Applications for the Bar Professional Training Course (BPTC) have fallen for the first time in three years for 2011-12.
Figures have dropped from 3,100 applicants in 2010-11 to 3,016 for the next academic year, revealing a decline of around three per cent. This follows a growth in the number of applicants by almost five per cent between 2008-09 and 2009-10, and 16.7 per cent between 2009-10 and 2010-11.
Kaplan law school BPTC course director James Wakefield believes the decrease could be attributed to the impact of the BPTC replacing the Bar Vocational Course (BVC) in 2010-11, which introduced tougher entry requirements and a higher pass mark (9 June 2010).
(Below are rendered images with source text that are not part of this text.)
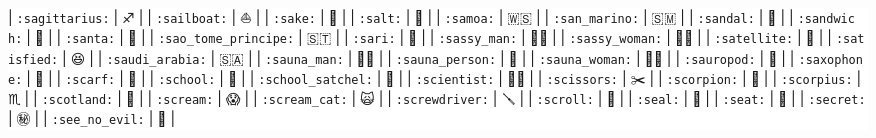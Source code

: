 | `:sagittarius:` | :sagittarius: |
| `:sailboat:` | :sailboat: |
| `:sake:` | :sake: |
| `:salt:` | :salt: |
| `:samoa:` | :samoa: |
| `:san_marino:` | :san_marino: |
| `:sandal:` | :sandal: |
| `:sandwich:` | :sandwich: |
| `:santa:` | :santa: |
| `:sao_tome_principe:` | :sao_tome_principe: |
| `:sari:` | :sari: |
| `:sassy_man:` | :sassy_man: |
| `:sassy_woman:` | :sassy_woman: |
| `:satellite:` | :satellite: |
| `:satisfied:` | :satisfied: |
| `:saudi_arabia:` | :saudi_arabia: |
| `:sauna_man:` | :sauna_man: |
| `:sauna_person:` | :sauna_person: |
| `:sauna_woman:` | :sauna_woman: |
| `:sauropod:` | :sauropod: |
| `:saxophone:` | :saxophone: |
| `:scarf:` | :scarf: |
| `:school:` | :school: |
| `:school_satchel:` | :school_satchel: |
| `:scientist:` | :scientist: |
| `:scissors:` | :scissors: |
| `:scorpion:` | :scorpion: |
| `:scorpius:` | :scorpius: |
| `:scotland:` | :scotland: |
| `:scream:` | :scream: |
| `:scream_cat:` | :scream_cat: |
| `:screwdriver:` | :screwdriver: |
| `:scroll:` | :scroll: |
| `:seal:` | :seal: |
| `:seat:` | :seat: |
| `:secret:` | :secret: |
| `:see_no_evil:` | :see_no_evil: |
Wakefield said: “It is not a massive fall and it may just be an annual variation. But if it is indeed a drop, I wonder whether students have started to consider that the BPTC is tougher than the BVC is. Chatting to undergraduates it seems the word is getting out there that the course is a lot harder than it used to be. Perhaps those who were unsure about the course are now deciding against it.”
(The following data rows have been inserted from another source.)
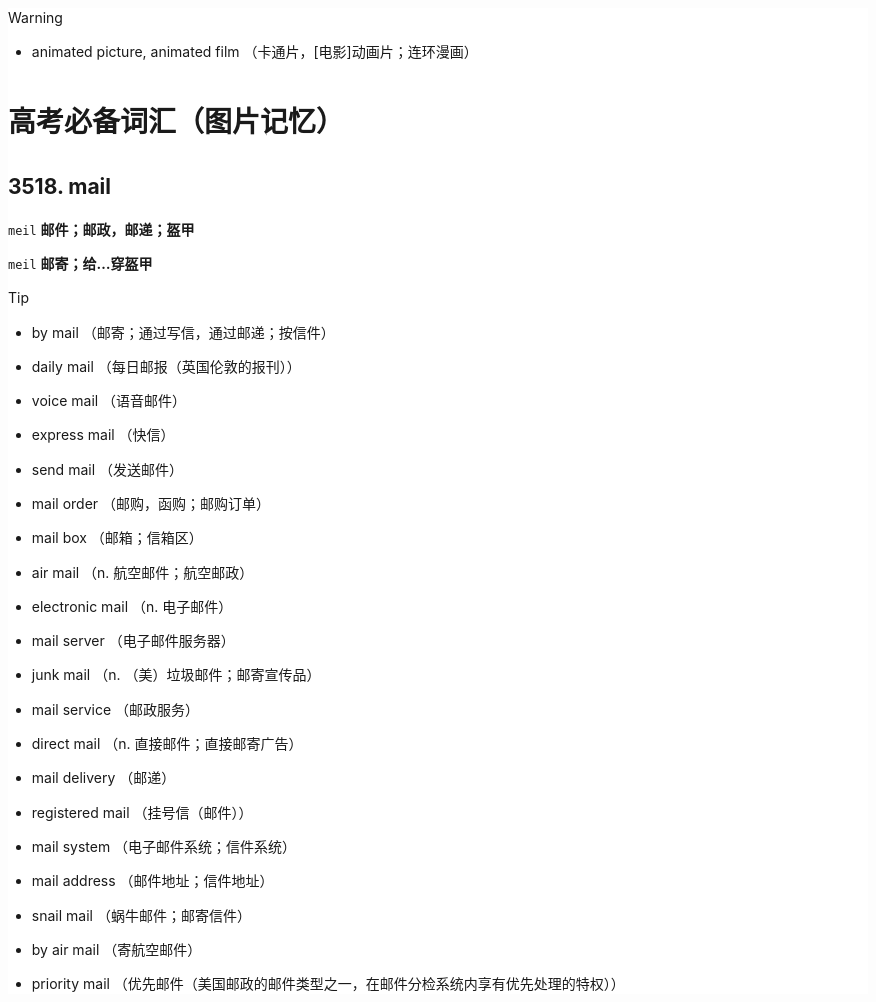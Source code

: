 > [!WARNING]
>
> - animated picture, animated film （卡通片，[电影]动画片；连环漫画）
>

# 高考必备词汇（图片记忆）

## 3518. mail

`meil`  **邮件；邮政，邮递；盔甲**

`meil`  **邮寄；给…穿盔甲**

> [!TIP]
>
> - by mail （邮寄；通过写信，通过邮递；按信件）
>
> - daily mail （每日邮报（英国伦敦的报刊））
>
> - voice mail （语音邮件）
>
> - express mail （快信）
>
> - send mail （发送邮件）
>
> - mail order （邮购，函购；邮购订单）
>
> - mail box （邮箱；信箱区）
>
> - air mail （n. 航空邮件；航空邮政）
>
> - electronic mail （n. 电子邮件）
>
> - mail server （电子邮件服务器）
>
> - junk mail （n. （美）垃圾邮件；邮寄宣传品）
>
> - mail service （邮政服务）
>
> - direct mail （n. 直接邮件；直接邮寄广告）
>
> - mail delivery （邮递）
>
> - registered mail （挂号信（邮件））
>
> - mail system （电子邮件系统；信件系统）
>
> - mail address （邮件地址；信件地址）
>
> - snail mail （蜗牛邮件；邮寄信件）
>
> - by air mail （寄航空邮件）
>
> - priority mail （优先邮件（美国邮政的邮件类型之一，在邮件分检系统内享有优先处理的特权））
>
While the BVC pass rate was 50 per cent, this is now set at 60 per cent for the BPTC. BVC students could also take their 12 exams up to three times, while the BPTC allows students to only take them twice.
The news also arrives as funding continues to remain scarce for aspiring barristers, with bar students left out in the cold again after the College of Law announced its first-ever scholarship programme for students who wish to undertake the law degree, Graduate Diploma in Law or Legal Practice Course only (2 November).
The numbers for BPTC enrolment and passes are yet to be confirmed for 2011-12, but enrolment was knocked down by almost 10 per cent between 2009-10 and 2010-11.